Records to process —
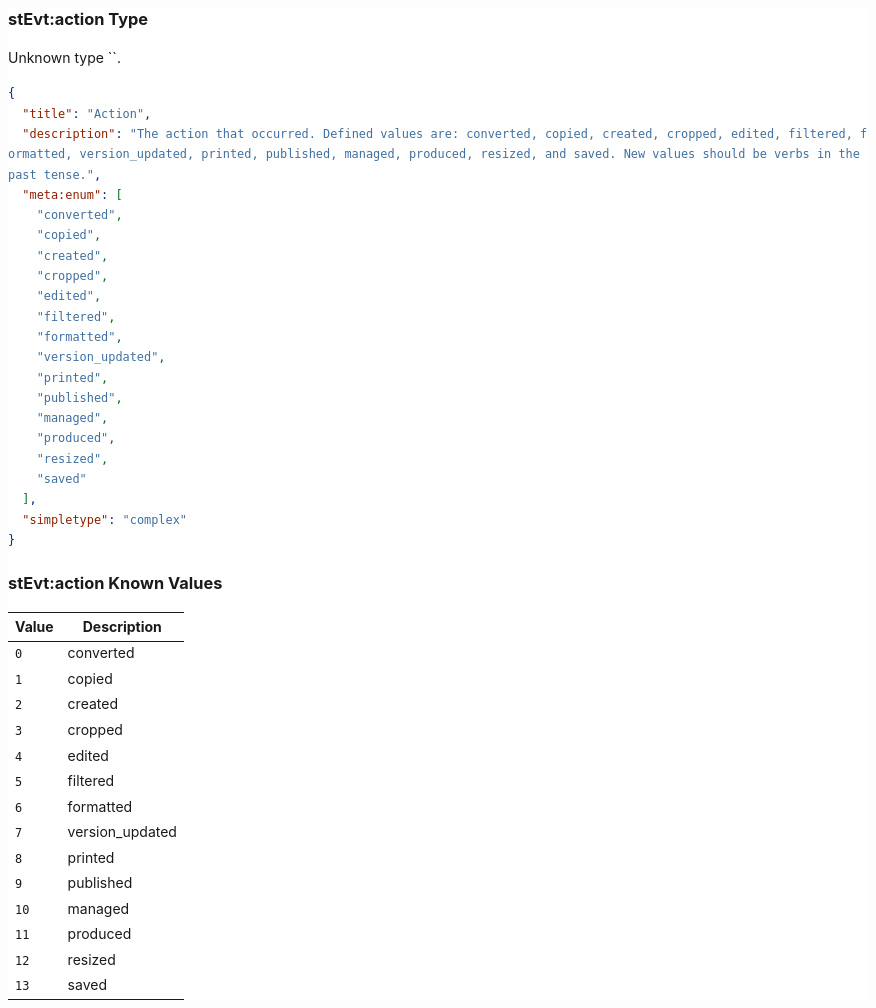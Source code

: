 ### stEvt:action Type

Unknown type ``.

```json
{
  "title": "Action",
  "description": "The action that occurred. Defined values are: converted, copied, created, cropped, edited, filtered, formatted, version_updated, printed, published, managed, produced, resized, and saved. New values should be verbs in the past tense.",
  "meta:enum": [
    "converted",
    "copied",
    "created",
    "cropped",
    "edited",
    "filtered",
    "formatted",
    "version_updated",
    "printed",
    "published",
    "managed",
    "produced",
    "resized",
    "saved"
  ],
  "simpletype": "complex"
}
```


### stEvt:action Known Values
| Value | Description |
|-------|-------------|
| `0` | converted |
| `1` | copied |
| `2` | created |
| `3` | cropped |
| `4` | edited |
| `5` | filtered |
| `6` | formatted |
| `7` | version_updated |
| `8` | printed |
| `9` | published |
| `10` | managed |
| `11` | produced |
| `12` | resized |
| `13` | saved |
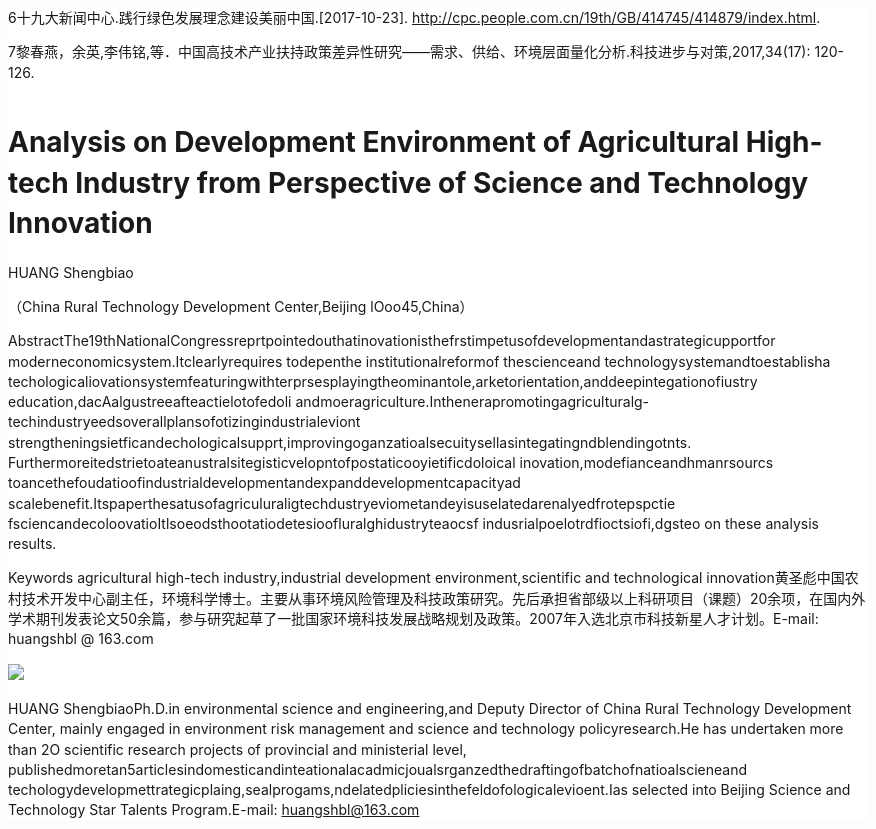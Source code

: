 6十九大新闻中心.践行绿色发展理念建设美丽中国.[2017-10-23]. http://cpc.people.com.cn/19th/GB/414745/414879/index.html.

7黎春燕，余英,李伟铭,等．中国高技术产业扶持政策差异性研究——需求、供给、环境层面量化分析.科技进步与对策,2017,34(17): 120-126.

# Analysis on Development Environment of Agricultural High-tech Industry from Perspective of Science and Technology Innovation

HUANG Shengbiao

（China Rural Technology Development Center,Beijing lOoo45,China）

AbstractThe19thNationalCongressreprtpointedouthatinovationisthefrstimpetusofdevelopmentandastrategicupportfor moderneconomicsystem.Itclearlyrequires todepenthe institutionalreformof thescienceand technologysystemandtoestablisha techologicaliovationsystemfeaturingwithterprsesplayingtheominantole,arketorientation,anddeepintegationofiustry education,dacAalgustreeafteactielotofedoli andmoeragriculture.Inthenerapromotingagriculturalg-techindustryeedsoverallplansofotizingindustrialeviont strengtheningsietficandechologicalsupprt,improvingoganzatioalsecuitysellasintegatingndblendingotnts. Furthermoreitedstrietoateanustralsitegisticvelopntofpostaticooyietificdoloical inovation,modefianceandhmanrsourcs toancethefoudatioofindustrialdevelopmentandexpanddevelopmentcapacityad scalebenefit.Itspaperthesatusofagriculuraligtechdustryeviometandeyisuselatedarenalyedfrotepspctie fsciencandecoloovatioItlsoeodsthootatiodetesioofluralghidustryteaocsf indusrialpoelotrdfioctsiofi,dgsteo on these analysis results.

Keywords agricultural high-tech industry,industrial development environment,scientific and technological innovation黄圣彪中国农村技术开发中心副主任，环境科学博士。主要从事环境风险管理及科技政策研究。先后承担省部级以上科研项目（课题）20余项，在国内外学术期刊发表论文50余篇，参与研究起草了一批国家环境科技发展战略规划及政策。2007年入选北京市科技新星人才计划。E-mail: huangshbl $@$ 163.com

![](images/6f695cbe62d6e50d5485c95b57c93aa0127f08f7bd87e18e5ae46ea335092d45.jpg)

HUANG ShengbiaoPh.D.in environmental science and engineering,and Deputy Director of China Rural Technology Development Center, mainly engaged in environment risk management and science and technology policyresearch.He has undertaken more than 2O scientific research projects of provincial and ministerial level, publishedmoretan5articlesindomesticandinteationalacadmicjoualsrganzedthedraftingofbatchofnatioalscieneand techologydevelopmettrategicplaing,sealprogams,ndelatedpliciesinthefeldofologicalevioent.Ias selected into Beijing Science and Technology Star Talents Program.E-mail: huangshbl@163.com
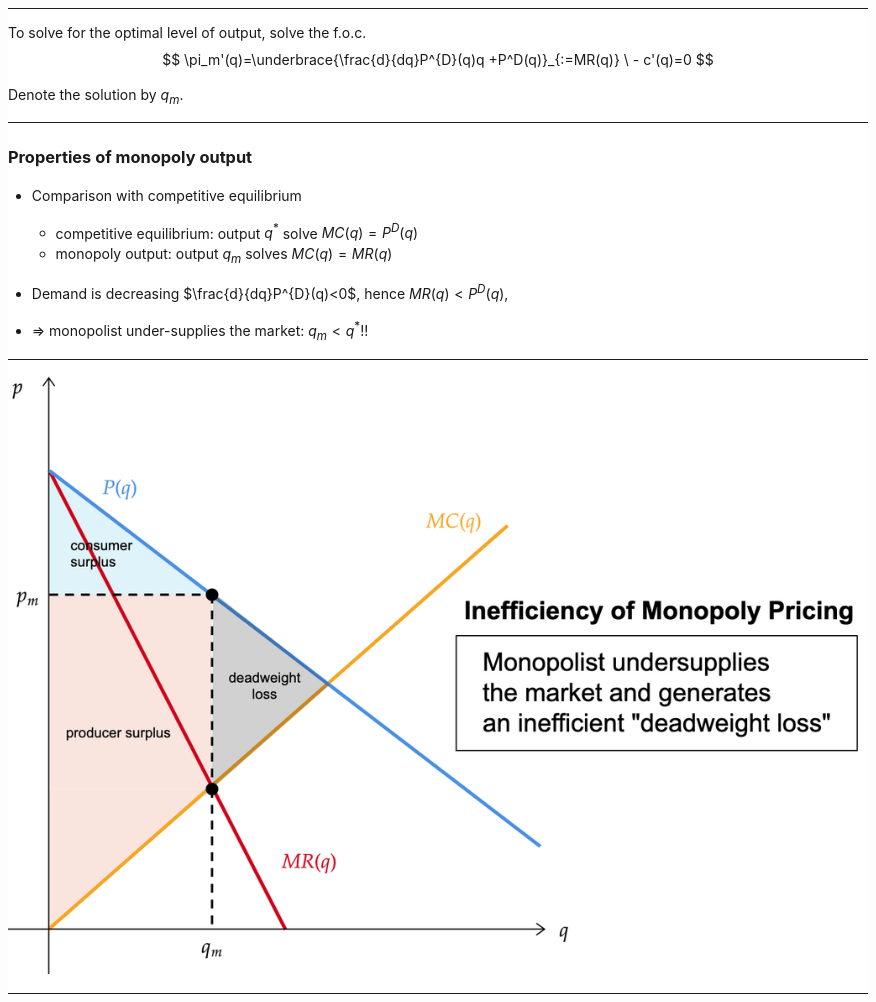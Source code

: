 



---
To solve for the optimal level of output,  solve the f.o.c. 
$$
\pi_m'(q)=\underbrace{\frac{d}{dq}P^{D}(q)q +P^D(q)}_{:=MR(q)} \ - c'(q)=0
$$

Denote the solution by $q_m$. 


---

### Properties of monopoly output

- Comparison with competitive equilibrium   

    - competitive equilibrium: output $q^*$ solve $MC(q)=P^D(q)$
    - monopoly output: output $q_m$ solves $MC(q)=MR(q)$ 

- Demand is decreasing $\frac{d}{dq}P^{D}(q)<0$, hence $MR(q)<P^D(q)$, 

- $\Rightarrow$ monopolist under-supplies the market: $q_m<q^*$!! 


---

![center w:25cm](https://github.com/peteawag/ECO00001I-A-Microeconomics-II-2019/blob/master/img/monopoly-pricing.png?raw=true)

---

Exercise description — If a line of the data holds the string "huangshbl", list it.

Exercise solution —
Keywords agricultural high-tech industry,industrial development environment,scientific and technological innovation黄圣彪中国农村技术开发中心副主任，环境科学博士。主要从事环境风险管理及科技政策研究。先后承担省部级以上科研项目（课题）20余项，在国内外学术期刊发表论文50余篇，参与研究起草了一批国家环境科技发展战略规划及政策。2007年入选北京市科技新星人才计划。E-mail: huangshbl $@$ 163.com
HUANG ShengbiaoPh.D.in environmental science and engineering,and Deputy Director of China Rural Technology Development Center, mainly engaged in environment risk management and science and technology policyresearch.He has undertaken more than 2O scientific research projects of provincial and ministerial level, publishedmoretan5articlesindomesticandinteationalacadmicjoualsrganzedthedraftingofbatchofnatioalscieneand techologydevelopmettrategicplaing,sealprogams,ndelatedpliciesinthefeldofologicalevioent.Ias selected into Beijing Science and Technology Star Talents Program.E-mail: huangshbl@163.com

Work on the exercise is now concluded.